欺瞞の見本 日ソ中立条約

第一条
 両締約国は両国間に平和及友好の関係を維持し且相互に他方締約国の領土の
保全及不可侵を尊重すべきことを約す

第二条
 締約国の一方が一又は二以上の第三国よりの軍事行動の対象と為る場合には
他方締約国は該紛争の全期間中中立を守るべし

第三条
 本条約は両締約国に於て其の批准を了したる日より実施せらるべく且五年の期
間効力を有すべし両締約国の何れの一方も右期間満了の一年前に本条約の廃棄
を通告せざるときは本条約は次の五年間自働的に延長せられたるものと認めらる
べし

右証拠として各全権委員は日本語及露西亜語を以てせる本条約二通に署名調印
せり

昭和十六年四月十三日即ち千九百四十一年四月十三日「モスコー」に於て之を作
成す

松岡洋右(印)
建川美次(印)

ヴエー、モーロトフ(印)


【関特演】かん‐とく‐えん・・・広辞苑第四版より
関東軍特種演習の略。一九四一年七月、日本軍が行なったソ連に対する攻撃準備
の秘匿名称。独ソ戦に乗じて、八五万の兵力動員態勢をとったが、八月中止。
日ソ中立条約の再締結は1941年4月13日であった。

 大戦末期にソ連軍が不可侵条約を破棄して、日本へ侵攻しました。
是が対ロシア不信の大きな要因でありますが、「関東軍特別演習」と云う途でも無
い計画もあった。
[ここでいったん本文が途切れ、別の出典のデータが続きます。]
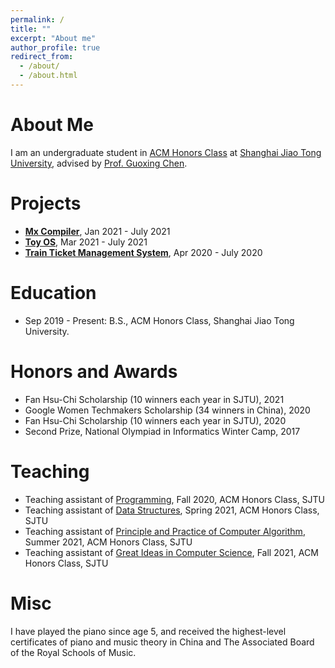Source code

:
 ```yaml
---
permalink: /
title: ""
excerpt: "About me"
author_profile: true
redirect_from: 
  - /about/
  - /about.html 
---
```


# About Me

I am an undergraduate student in [ACM Honors Class](https://acm.sjtu.edu.cn/home) at [Shanghai Jiao Tong University](https://acm.sjtu.edu.cn/home), advised by [Prof. Guoxing Chen](https://donnod.github.io/).  







# Projects

- [**Mx Compiler**](https://github.com/xmhuangzhen/Compiler), Jan 2021 - July 2021
- [**Toy OS**](https://github.com/xmhuangzhen/OS2021), Mar 2021 - July 2021
- [**Train Ticket Management System**](https://github.com/Icefoxzhx/TicketSystem), Apr 2020 - July 2020







# Education

- Sep 2019 - Present: B.S., ACM Honors Class, Shanghai Jiao Tong University.





# Honors and Awards

- Fan Hsu-Chi Scholarship (10 winners each year in SJTU), 2021
- Google Women Techmakers Scholarship (34 winners in China), 2020
- Fan Hsu-Chi Scholarship (10 winners each year in SJTU), 2020
- Second Prize, National Olympiad in Informatics Winter Camp, 2017







# Teaching

- Teaching assistant of [Programming](https://acm.sjtu.edu.cn/wiki/Programming_2020), Fall 2020, ACM Honors Class, SJTU
- Teaching assistant of [Data Structures](https://acm.sjtu.edu.cn/wiki/Data_Structures_2021), Spring 2021, ACM Honors Class, SJTU
- Teaching assistant of [Principle and Practice of Computer Algorithm](https://acm.sjtu.edu.cn/wiki/PPCA_2021), Summer 2021, ACM Honors Class, SJTU
- Teaching assistant of [Great Ideas in Computer Science](https://acm.sjtu.edu.cn/wiki/Great_Ideas_in_Computer_Science_2021), Fall 2021, ACM Honors Class, SJTU











# Misc

I have played the piano since age 5, and received the highest-level certificates of piano and music theory in China and The Associated Board of the Royal Schools of Music.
これは日ソ不可侵条約の再締結の最中に、ソ満国境付近に関東軍
85万人を集結して、ソ連に侵攻する計画だった。

 ソ連の連合国軍參加でこの計画を取り止めた訳ですが、計画だけで未遂だったと
の、言い訳は出来ないでしょう。何と云っても友好的な条約締結作業をしながら、
一方では侵略の準備をして居た訳ですから、言い逃れは無理でしょう。何れの国に
も裏面はありますし、日本は奇麗事ばかり遣っていた訳では無い。